Durante teleconferência de resultados, o executivo disse que a fabricante brasileira segue acompanhando os efeitos do cenário internacional sobre as companhias aéreas, especialmente em relação a planos de expansão e renovação de frotas. Ainda assim, segundo ele, não houve sinal de retração nas negociações conduzidas pela empresa.
“Não identificamos nenhuma queda de interesse em nossas campanhas de vendas ou qualquer movimento para adiar entregas”, afirmou Gomes Neto.
A alta do petróleo tende a pressionar os custos operacionais das companhias aéreas, já que o combustível representa uma parcela relevante das despesas do setor.
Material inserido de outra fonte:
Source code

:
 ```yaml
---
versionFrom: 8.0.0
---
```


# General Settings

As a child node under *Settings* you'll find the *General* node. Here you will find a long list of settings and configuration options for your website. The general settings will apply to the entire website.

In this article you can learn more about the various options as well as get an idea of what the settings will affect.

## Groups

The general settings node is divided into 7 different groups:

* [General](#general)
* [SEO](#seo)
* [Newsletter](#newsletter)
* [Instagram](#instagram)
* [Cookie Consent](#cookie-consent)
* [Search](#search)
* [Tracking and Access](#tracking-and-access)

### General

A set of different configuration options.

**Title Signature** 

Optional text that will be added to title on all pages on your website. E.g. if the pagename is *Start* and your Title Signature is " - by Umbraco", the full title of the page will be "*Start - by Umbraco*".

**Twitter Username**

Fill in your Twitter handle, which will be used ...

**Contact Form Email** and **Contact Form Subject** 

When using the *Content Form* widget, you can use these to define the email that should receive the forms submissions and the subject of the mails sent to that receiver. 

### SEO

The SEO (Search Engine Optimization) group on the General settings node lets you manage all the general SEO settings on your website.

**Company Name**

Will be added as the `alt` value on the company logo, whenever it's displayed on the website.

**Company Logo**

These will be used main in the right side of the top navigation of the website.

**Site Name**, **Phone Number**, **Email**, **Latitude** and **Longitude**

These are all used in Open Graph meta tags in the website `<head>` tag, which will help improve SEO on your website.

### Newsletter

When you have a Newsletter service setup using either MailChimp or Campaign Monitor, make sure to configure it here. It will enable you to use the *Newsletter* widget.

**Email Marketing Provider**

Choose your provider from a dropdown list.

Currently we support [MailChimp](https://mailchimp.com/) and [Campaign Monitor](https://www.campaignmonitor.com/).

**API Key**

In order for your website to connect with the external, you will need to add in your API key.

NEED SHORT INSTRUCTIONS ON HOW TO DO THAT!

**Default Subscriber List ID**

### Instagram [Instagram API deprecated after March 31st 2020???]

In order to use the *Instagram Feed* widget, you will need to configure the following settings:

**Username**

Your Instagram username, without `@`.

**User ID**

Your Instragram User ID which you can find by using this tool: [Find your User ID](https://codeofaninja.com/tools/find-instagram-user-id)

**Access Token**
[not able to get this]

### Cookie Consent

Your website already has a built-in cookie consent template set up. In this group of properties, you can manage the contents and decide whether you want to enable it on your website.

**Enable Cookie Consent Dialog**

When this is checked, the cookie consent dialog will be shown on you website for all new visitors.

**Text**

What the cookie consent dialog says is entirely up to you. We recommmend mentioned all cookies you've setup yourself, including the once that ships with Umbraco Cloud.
Nesse contexto, o CEO avaliou que a Embraer está bem posicionada, sobretudo com a família de aeronaves E2, voltada ao segmento de jatos de pequeno porte e corredor único.
“Temos a aeronave mais eficiente no segmento de pequeno porte e corredor único e observamos cada vez mais interesse nesse produto”, declarou.
De acordo com Gomes Neto, a eficiência do modelo E2 pode reforçar a atratividade da Embraer em um momento em que empresas aéreas buscam reduzir gastos e melhorar o desempenho operacional de suas frotas. O executivo afirmou ainda que a fabricante mantém uma avaliação positiva, embora prudente, sobre as novas campanhas comerciais.